An amazingly clear, articulate, and independent individual who holds two jobs, an apartment, and the attention of anyone willing to lend an ear, Ashley Wolfe does not fit the usual preconceptions about people with Down syndrome.

“The thing for any parents who have a child with Down syndrome, or a child with a learning disability is not excluding them, but exposing them,” implores Wolfe. “Getting them out there … really giving them as much experience as possible. I can still remember my parents taking me out to museums and the theater, and all kinds of stuff. So that’s really how I got my love for acting, for dancing, I guess for speaking as well.” Although she clearly enjoys acting, Wolfe describes her celebrity as a “side thing,” second in importance to her passion for speaking publicly about her life, and the lives of others with Down syndrome.
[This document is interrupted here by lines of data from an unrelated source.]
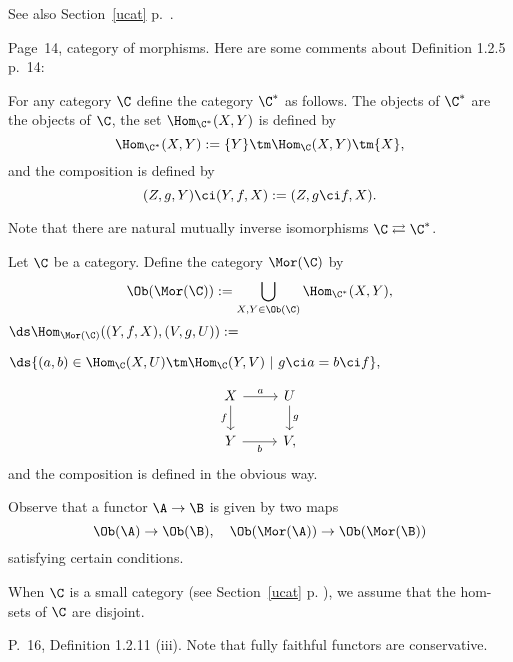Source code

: \documentclass[12pt]{article}
\theoremstyle{remark}
\theoremstyle{definition}
\begin{document}
See also Section~\ref{ucat} p.~\pageref{ucat}.



\begin{s}
Page~14, category of morphisms. Here are some comments about Definition 1.2.5 p.~14:

\begin{nota}
For any category $\C$ define the category $\C^*$\index{$\C^*$} as follows. The objects of $\C^*$ are the objects of $\C$, the set $\Hom_{\C^*}(X,Y)$ is defined by 
$$
\Hom_{\C^*}(X,Y):=\{Y\}\tm\Hom_{\C}(X,Y)\tm\{X\},
$$
and the composition is defined by 
$$
(Z,g,Y)\ci(Y,f,X):=(Z,g\ci f,X).
$$ 
\end{nota}

Note that there are natural mutually inverse isomorphisms $\C\rightleftarrows\C^*$. 

\begin{nota}
Let $\C$ be a category. Define the category $\Mor(\C)$ \index{$\Mor$} by 
$$
\Ob(\Mor(\C)):=\bigcup_{X,Y\in\Ob(\C)}\Hom_{\C^*}(X,Y),
$$
$\ds\Hom_{\Mor(\C)}((Y,f,X),(V,g,U)):=$\bigskip 

$\hfill\ds\{(a,b)\in\Hom_\C(X,U)\tm\Hom_\C(Y,V)\ | \ g\ci a=b\ci f\},$\bigskip

$$
\begin{tikzcd}
X\ar{d}[swap]{f}\ar{r}{a}&U\ar{d}{g}\\ 
Y\ar{r}[swap]{b}&V,
\end{tikzcd}
$$ 
and the composition is defined in the obvious way.
\end{nota}

Observe that a functor $\A\to\B$ is given by two maps 
$$
\Ob(\A)\to\Ob(\B),\quad\Ob(\Mor(\A))\to\Ob(\Mor(\B))
$$ 
satisfying certain conditions.

When $\C$ is a small category (see Section~\ref{ucat} p. ), we assume that the hom-sets of $\C$ are disjoint.
\end{s}

%

\begin{s}
P.~16, Definition 1.2.11 (iii). Note that fully faithful functors are conservative. 
\end{s}

%

\begin{comment}
\begin{s}
P.~16. Here is a question. 

Let $\U$ be a universe, let $\C$ be a category such that $\Hom_\C(X,Y)\in\U$ for all objects $X,Y$ of $\C$, and let $\Set$ be the category of $\U$-sets, let $F:\C^{\op}\to\Set$ be a \emph{representable} functor. 

Is the set of subfunctors of $F$ equipotent to some $\U$-set? 

Same question for the set of quotients of $F$. 
\end{s}
\end{comment}
\end{document}
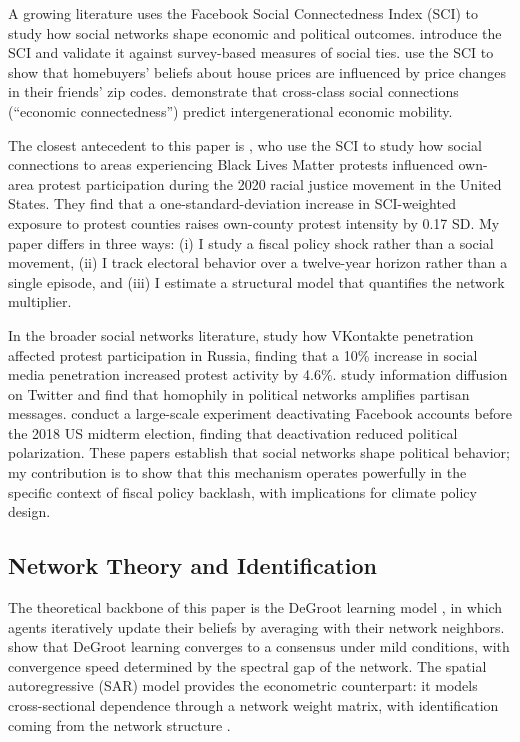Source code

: \documentclass[12pt]{article}
\begin{document}
A growing literature uses the Facebook Social Connectedness Index (SCI) to study how social networks shape economic and political outcomes. \citet{bailey2018social} introduce the SCI and validate it against survey-based measures of social ties. \citet{bailey2018economic} use the SCI to show that homebuyers' beliefs about house prices are influenced by price changes in their friends' zip codes. \citet{chetty2022social1, chetty2022social2} demonstrate that cross-class social connections (``economic connectedness'') predict intergenerational economic mobility.

The closest antecedent to this paper is \citet{fluckiger2025bro}, who use the SCI to study how social connections to areas experiencing Black Lives Matter protests influenced own-area protest participation during the 2020 racial justice movement in the United States. They find that a one-standard-deviation increase in SCI-weighted exposure to protest counties raises own-county protest intensity by 0.17 SD. My paper differs in three ways: (i) I study a fiscal policy shock rather than a social movement, (ii) I track electoral behavior over a twelve-year horizon rather than a single episode, and (iii) I estimate a structural model that quantifies the network multiplier.

In the broader social networks literature, \citet{enikolopov2020social} study how VKontakte penetration affected protest participation in Russia, finding that a 10\% increase in social media penetration increased protest activity by 4.6\%. \citet{halberstam2016homophily} study information diffusion on Twitter and find that homophily in political networks amplifies partisan messages. \citet{allcott2020polarization} conduct a large-scale experiment deactivating Facebook accounts before the 2018 US midterm election, finding that deactivation reduced political polarization. These papers establish that social networks shape political behavior; my contribution is to show that this mechanism operates powerfully in the specific context of fiscal policy backlash, with implications for climate policy design.

\subsection{Network Theory and Identification}

The theoretical backbone of this paper is the DeGroot learning model \citep{degroot1974reaching}, in which agents iteratively update their beliefs by averaging with their network neighbors. \citet{golub2010naive} show that DeGroot learning converges to a consensus under mild conditions, with convergence speed determined by the spectral gap of the network. The spatial autoregressive (SAR) model \citep{anselin1988spatial, lee2004asymptotic, lesage2009introduction} provides the econometric counterpart: it models cross-sectional dependence through a network weight matrix, with identification coming from the network structure \citep{bramouelle2009identification}.
\end{document}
“There are so many people who are – I hate to use this term but I’m going to – ‘ill-educated.’ They make assumptions and pre-judgments of us. We’ve always been classified as a group, and I’m trying to get away from that and make people see that we are individuals … that we’re no different from anybody else. We have the same rights. The biggest thing is breaking barriers – breaking stereotypes is my thing. Trying to change people’s minds is my message … opening minds.”

From Hollywood to Harvard and beyond, Ashley Wolfe is the right messenger for the job.